Events in Egypt have also affected the flow of goods into Gaza. The volume of fuel and construction materials shipped through the tunnels dropped significantly in June due to increased Egyptian military presence in the Sinai desert. Operations in some of the tunnels were renewed nine days ago, but shortages are still being felt felt throughout the Gaza Strip. For example, the price of a ton of cement has jumped from 380 NIS to 550 NIS and the price of a liter of Egyptian benzene has gone up from 3.2 NIS to 3.5 NIS.  The price of cleaning products, chocolate, and Egyptian dairy products has also increased. The price of 3 kg of sugar has risen from 10 NIS to 15 NIS.

The tunnels have become a major channel for bringing goods into the Gaza Strip, both because of Israel’s limitations on the entry of certain goods, such as building materials and fuel through Kerem Shalom Crossing, and because of low purchasing power in Gaza and cheaper prices in Egypt. In recent months, more goods have entered through the tunnels than entered via Kerem Shalom.

Egypt is not an occupying power in the Gaza Strip and it does not control Gaza’s air space and territorial waters. Therefore, its obligations towards Gaza's residents are strictly humanitarian. It must, however, take into consideration Gaza residents' right to freedom of movement and make the utmost effort to maintain a reliable and sufficient travel route through its territory.

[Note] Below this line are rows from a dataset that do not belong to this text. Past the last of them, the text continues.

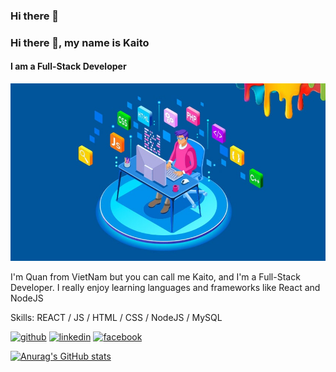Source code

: ### Hi there 👋
### Hi there 👋, my name is Kaito
#### I am a Full-Stack Developer
![I am a Full-Stack Developer](https://github.com/quanlam123m/quanlam123m/blob/main/full_stack_banner-min.jpg)

I'm Quan from VietNam but you can call me Kaito, and I'm a Full-Stack Developer. I really enjoy learning languages and frameworks like React and NodeJS

Skills: REACT / JS / HTML / CSS / NodeJS / MySQL



[<img src='https://cdn.jsdelivr.net/npm/simple-icons@3.0.1/icons/github.svg' alt='github' height='40'>](https://github.com/quanlam123)  [<img src='https://cdn.jsdelivr.net/npm/simple-icons@3.0.1/icons/linkedin.svg' alt='linkedin' height='40'>](https://www.linkedin.com/in/quốc-quân-5698651b7/)  [<img src='https://cdn.jsdelivr.net/npm/simple-icons@3.0.1/icons/facebook.svg' alt='facebook' height='40'>](https://www.facebook.com/hiimkaito.1105)  


[![Anurag's GitHub stats](https://github-readme-stats.vercel.app/api?username=quanlam123m)](https://github.com/anuraghazra/github-readme-stats)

In contrast, due to Israel's substantial control over the Gaza Strip, it has a duty, under the law of occupation, to enable Gaza residents to lead normal lives, including the possibility of leaving Gaza and returning to it. So long as travel through Rafah is not possible, for whatever reason, Israel must allow Gaza residents to exercise their right to freedom of movement through other crossings, whether on land through the border crossings between Israel and Gaza or by sea and air, to the outside world.